The consensual casual sex scenario is more of a Schroedinger’s Cat situation: with every man a woman could consider having casual sex with, there is some kind of probability (between 0 and 100%) that they will turn out to be a rapist in the moment she tries to stop him. But for the man she had consensual sex with, she will never know (or at least, not until she tries to have sex with him again): she didn’t open the box and didn’t find out if the cat was dead or alive.
But the date rape victim opened the box and, unfortunately, found out that the cat was dead.
The safety value judgement of the date rape victim is more harsh than the casual sex having woman, because the casual sex having woman has put herself at unknown risk of rape - between 0 and 100% (probably on the lower end, as most men, I presume, are not rapists) - while the date rape victim put herself at risk of certain rape (the probability of things that have already happened in the past is 100%).

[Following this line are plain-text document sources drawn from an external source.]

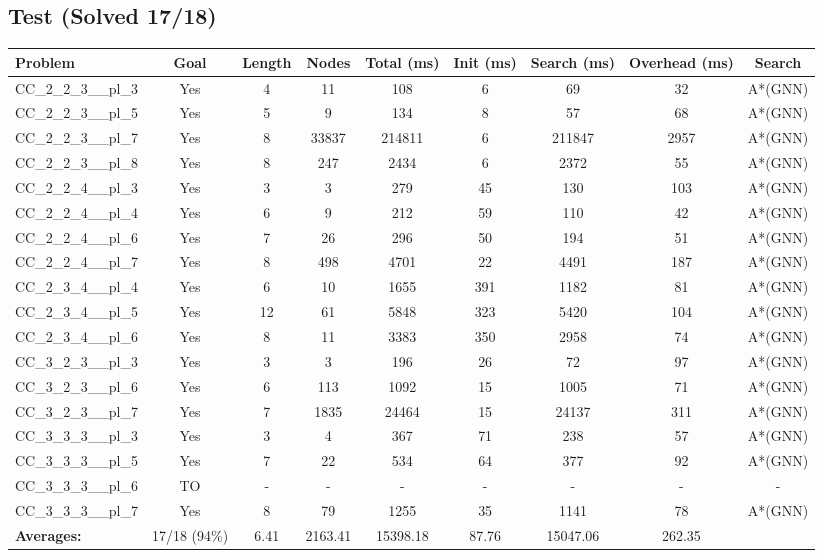 \documentclass{article}
\begin{document}
\subsection*{Test (Solved 17/18)}
\begin{tabular}{lcccccccc}
\toprule
Problem & Goal & Length & Nodes & Total (ms) & Init (ms) & Search (ms) & Overhead (ms) & Search \\
\midrule
CC\_2\_2\_3\_\_pl\_3 & Yes & 4 & 11 & 108 & 6 & 69 & 32 & A*(GNN) \\
CC\_2\_2\_3\_\_pl\_5 & Yes & 5 & 9 & 134 & 8 & 57 & 68 & A*(GNN) \\
CC\_2\_2\_3\_\_pl\_7 & Yes & 8 & 33837 & 214811 & 6 & 211847 & 2957 & A*(GNN) \\
CC\_2\_2\_3\_\_pl\_8 & Yes & 8 & 247 & 2434 & 6 & 2372 & 55 & A*(GNN) \\
CC\_2\_2\_4\_\_pl\_3 & Yes & 3 & 3 & 279 & 45 & 130 & 103 & A*(GNN) \\
CC\_2\_2\_4\_\_pl\_4 & Yes & 6 & 9 & 212 & 59 & 110 & 42 & A*(GNN) \\
CC\_2\_2\_4\_\_pl\_6 & Yes & 7 & 26 & 296 & 50 & 194 & 51 & A*(GNN) \\
CC\_2\_2\_4\_\_pl\_7 & Yes & 8 & 498 & 4701 & 22 & 4491 & 187 & A*(GNN) \\
CC\_2\_3\_4\_\_pl\_4 & Yes & 6 & 10 & 1655 & 391 & 1182 & 81 & A*(GNN) \\
CC\_2\_3\_4\_\_pl\_5 & Yes & 12 & 61 & 5848 & 323 & 5420 & 104 & A*(GNN) \\
CC\_2\_3\_4\_\_pl\_6 & Yes & 8 & 11 & 3383 & 350 & 2958 & 74 & A*(GNN) \\
CC\_3\_2\_3\_\_pl\_3 & Yes & 3 & 3 & 196 & 26 & 72 & 97 & A*(GNN) \\
CC\_3\_2\_3\_\_pl\_6 & Yes & 6 & 113 & 1092 & 15 & 1005 & 71 & A*(GNN) \\
CC\_3\_2\_3\_\_pl\_7 & Yes & 7 & 1835 & 24464 & 15 & 24137 & 311 & A*(GNN) \\
CC\_3\_3\_3\_\_pl\_3 & Yes & 3 & 4 & 367 & 71 & 238 & 57 & A*(GNN) \\
CC\_3\_3\_3\_\_pl\_5 & Yes & 7 & 22 & 534 & 64 & 377 & 92 & A*(GNN) \\
CC\_3\_3\_3\_\_pl\_6 & TO & - & - & - & - & - & - & - \\
CC\_3\_3\_3\_\_pl\_7 & Yes & 8 & 79 & 1255 & 35 & 1141 & 78 & A*(GNN) \\
\textbf{Averages:} & 17/18 (94\%) & 6.41 & 2163.41 & 15398.18 & 87.76 & 15047.06 & 262.35 & \\
\bottomrule
\end{tabular}
\\[0.7cm]
\end{document}
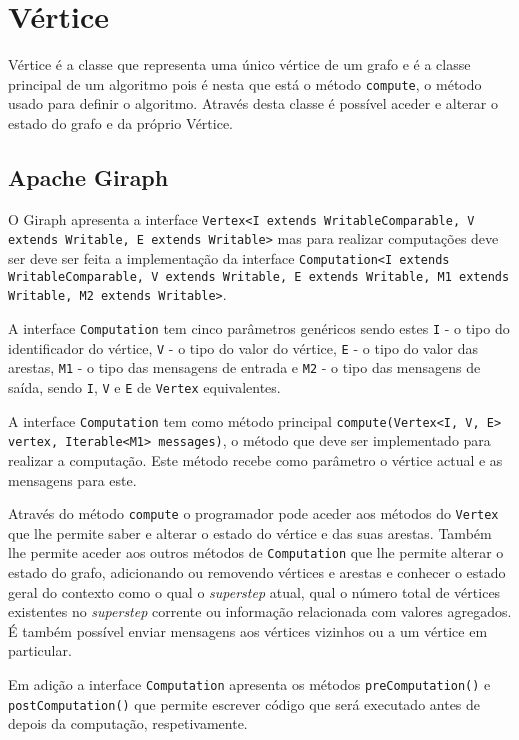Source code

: \newpage
\section{Vértice}
Vértice é a classe que representa uma único vértice de um grafo e é a classe principal de um algoritmo pois é nesta que está o método \texttt{compute}, o método usado para definir o algoritmo. Através desta classe é possível aceder e alterar o estado do grafo e da próprio Vértice.
\subsection*{Apache Giraph}


O Giraph apresenta a interface \texttt{Vertex<I extends WritableComparable, V extends Writable, E extends Writable>} mas para realizar computações deve ser deve ser feita a implementação da interface \texttt{Computation<I extends WritableComparable, V extends Writable, E extends Writable, M1 extends Writable, M2 extends Writable>}.

A interface \texttt{Computation} tem cinco parâmetros genéricos sendo estes \texttt{I} - o tipo do identificador do vértice, \texttt{V} - o tipo do valor do vértice, \texttt{E} - o tipo do valor das arestas, \texttt{M1} - o tipo das mensagens de entrada e \texttt{M2} - o tipo das mensagens de saída, sendo \texttt{I}, \texttt{V} e \texttt{E} de \texttt{Vertex} equivalentes.

A interface \texttt{Computation} tem como método principal \texttt{compute(Vertex<I, V, E> vertex, Iterable<M1> messages)}, o método que deve ser implementado para realizar a computação. Este método recebe como parâmetro o vértice actual e as mensagens para este.

Através do método \texttt{compute} o programador pode aceder aos métodos do \texttt{Vertex} que lhe permite saber e alterar o estado do vértice e das suas arestas. Também lhe permite aceder aos outros métodos de \texttt{Computation} que lhe permite alterar o estado do grafo, adicionando ou removendo vértices e arestas e conhecer o estado geral do contexto como o qual o \textit{superstep} atual, qual o número total de vértices existentes no \textit{superstep} corrente ou informação relacionada com valores agregados. É também possível enviar mensagens aos vértices vizinhos ou a um vértice em particular.

Em adição a interface \texttt{Computation} apresenta os métodos \texttt{preComputation()} e \texttt{postComputation()} que permite escrever código que será executado antes de depois da computação, respetivamente.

Now, I acknowledge that this might be hindsight bias. A significant part of the dating process is the woman checking if she can feel safe with the man (which includes subconscious assessment of the risk that he will rape her whenever he has a chance to), and the man trying to assure her that she can feel safe with him. The rape victim is extra shamed, because her rape risk assessment (low) turned out to be incorrect, as the actual risk was high (or 100%, with hindsight bias).
The casual sex safety judgement is like an inquiry about a safety procedure non-compliance that could’ve led to a plane crash, but didn’t, or judging street skaters for skating without helmets.
The date rape safety judgement is like a plane crash investigation, or judging Nyjah Huston for falling on his head and cracking his skull.
The proper way to get rid of the hindsight bias is to investigate the thought and decision process from before the act. While this is usually a part of airplane safety incident investigation, this is not realistic for real life judgements of date rape victims and skateboarding accident survivors.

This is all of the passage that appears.